# AVAILABLE DATA
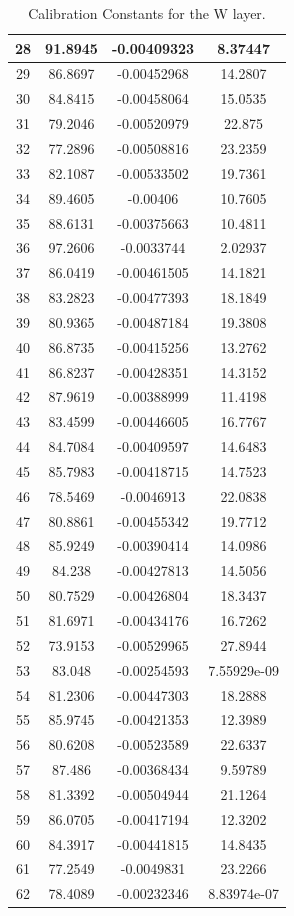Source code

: \begin{table}[h]
{\begin{tabular}{|c|c|c|c|}
28 & 91.8945 & -0.00409323 & 8.37447 \\ \hline 
29 & 86.8697 & -0.00452968 & 14.2807 \\ \hline 
30 & 84.8415 & -0.00458064 & 15.0535 \\ \hline 
31 & 79.2046 & -0.00520979 & 22.875 \\ \hline 
32 & 77.2896 & -0.00508816 & 23.2359 \\ \hline 
33 & 82.1087 & -0.00533502 & 19.7361 \\ \hline 
34 & 89.4605 & -0.00406 & 10.7605 \\ \hline 
35 & 88.6131 & -0.00375663 & 10.4811 \\ \hline 
36 & 97.2606 & -0.0033744 & 2.02937 \\ \hline 
37 & 86.0419 & -0.00461505 & 14.1821 \\ \hline 
38 & 83.2823 & -0.00477393 & 18.1849 \\ \hline 
39 & 80.9365 & -0.00487184 & 19.3808 \\ \hline 
40 & 86.8735 & -0.00415256 & 13.2762 \\ \hline 
41 & 86.8237 & -0.00428351 & 14.3152 \\ \hline 
42 & 87.9619 & -0.00388999 & 11.4198 \\ \hline 
43 & 83.4599 & -0.00446605 & 16.7767 \\ \hline 
44 & 84.7084 & -0.00409597 & 14.6483 \\ \hline 
45 & 85.7983 & -0.00418715 & 14.7523 \\ \hline 
46 & 78.5469 & -0.0046913 & 22.0838 \\ \hline 
47 & 80.8861 & -0.00455342 & 19.7712 \\ \hline 
48 & 85.9249 & -0.00390414 & 14.0986 \\ \hline 
49 & 84.238 & -0.00427813 & 14.5056 \\ \hline 
50 & 80.7529 & -0.00426804 & 18.3437 \\ \hline 
51 & 81.6971 & -0.00434176 & 16.7262 \\ \hline 
52 & 73.9153 & -0.00529965 & 27.8944 \\ \hline 
53 & 83.048 & -0.00254593 & 7.55929e-09 \\ \hline 
54 & 81.2306 & -0.00447303 & 18.2888 \\ \hline 
55 & 85.9745 & -0.00421353 & 12.3989 \\ \hline 
56 & 80.6208 & -0.00523589 & 22.6337 \\ \hline 
57 & 87.486 & -0.00368434 & 9.59789 \\ \hline 
58 & 81.3392 & -0.00504944 & 21.1264 \\ \hline 
59 & 86.0705 & -0.00417194 & 12.3202 \\ \hline 
60 & 84.3917 & -0.00441815 & 14.8435 \\ \hline 
61 & 77.2549 & -0.0049831 & 23.2266 \\ \hline 
62 & 78.4089 & -0.00232346 & 8.83974e-07 \\ \hline  
        \end{tabular}
        }
        \caption{Calibration Constants for the W layer.}
        \label{tab:WattenCSimulation}
\end{table}
\FloatBarrier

# WORK REQUEST
Reproduce all of the records above exactly, but exclude the pictures.

# RESPONSE TO THIS TASK
Source code

: \begin{table}[h]
{\begin{tabular}{|c|c|c|c|}
28 & 91.8945 & -0.00409323 & 8.37447 \\ \hline 
29 & 86.8697 & -0.00452968 & 14.2807 \\ \hline 
30 & 84.8415 & -0.00458064 & 15.0535 \\ \hline 
31 & 79.2046 & -0.00520979 & 22.875 \\ \hline 
32 & 77.2896 & -0.00508816 & 23.2359 \\ \hline 
33 & 82.1087 & -0.00533502 & 19.7361 \\ \hline 
34 & 89.4605 & -0.00406 & 10.7605 \\ \hline 
35 & 88.6131 & -0.00375663 & 10.4811 \\ \hline 
36 & 97.2606 & -0.0033744 & 2.02937 \\ \hline 
37 & 86.0419 & -0.00461505 & 14.1821 \\ \hline 
38 & 83.2823 & -0.00477393 & 18.1849 \\ \hline 
39 & 80.9365 & -0.00487184 & 19.3808 \\ \hline 
40 & 86.8735 & -0.00415256 & 13.2762 \\ \hline 
41 & 86.8237 & -0.00428351 & 14.3152 \\ \hline 
42 & 87.9619 & -0.00388999 & 11.4198 \\ \hline 
43 & 83.4599 & -0.00446605 & 16.7767 \\ \hline 
44 & 84.7084 & -0.00409597 & 14.6483 \\ \hline 
45 & 85.7983 & -0.00418715 & 14.7523 \\ \hline 
46 & 78.5469 & -0.0046913 & 22.0838 \\ \hline 
47 & 80.8861 & -0.00455342 & 19.7712 \\ \hline 
48 & 85.9249 & -0.00390414 & 14.0986 \\ \hline 
49 & 84.238 & -0.00427813 & 14.5056 \\ \hline 
50 & 80.7529 & -0.00426804 & 18.3437 \\ \hline 
51 & 81.6971 & -0.00434176 & 16.7262 \\ \hline 
52 & 73.9153 & -0.00529965 & 27.8944 \\ \hline 
53 & 83.048 & -0.00254593 & 7.55929e-09 \\ \hline 
54 & 81.2306 & -0.00447303 & 18.2888 \\ \hline 
55 & 85.9745 & -0.00421353 & 12.3989 \\ \hline 
56 & 80.6208 & -0.00523589 & 22.6337 \\ \hline 
57 & 87.486 & -0.00368434 & 9.59789 \\ \hline 
58 & 81.3392 & -0.00504944 & 21.1264 \\ \hline 
59 & 86.0705 & -0.00417194 & 12.3202 \\ \hline 
60 & 84.3917 & -0.00441815 & 14.8435 \\ \hline 
61 & 77.2549 & -0.0049831 & 23.2266 \\ \hline 
62 & 78.4089 & -0.00232346 & 8.83974e-07 \\ \hline  
        \end{tabular}
        }
        \caption{Calibration Constants for the W layer.}
        \label{tab:WattenCSimulation}
\end{table}
\FloatBarrier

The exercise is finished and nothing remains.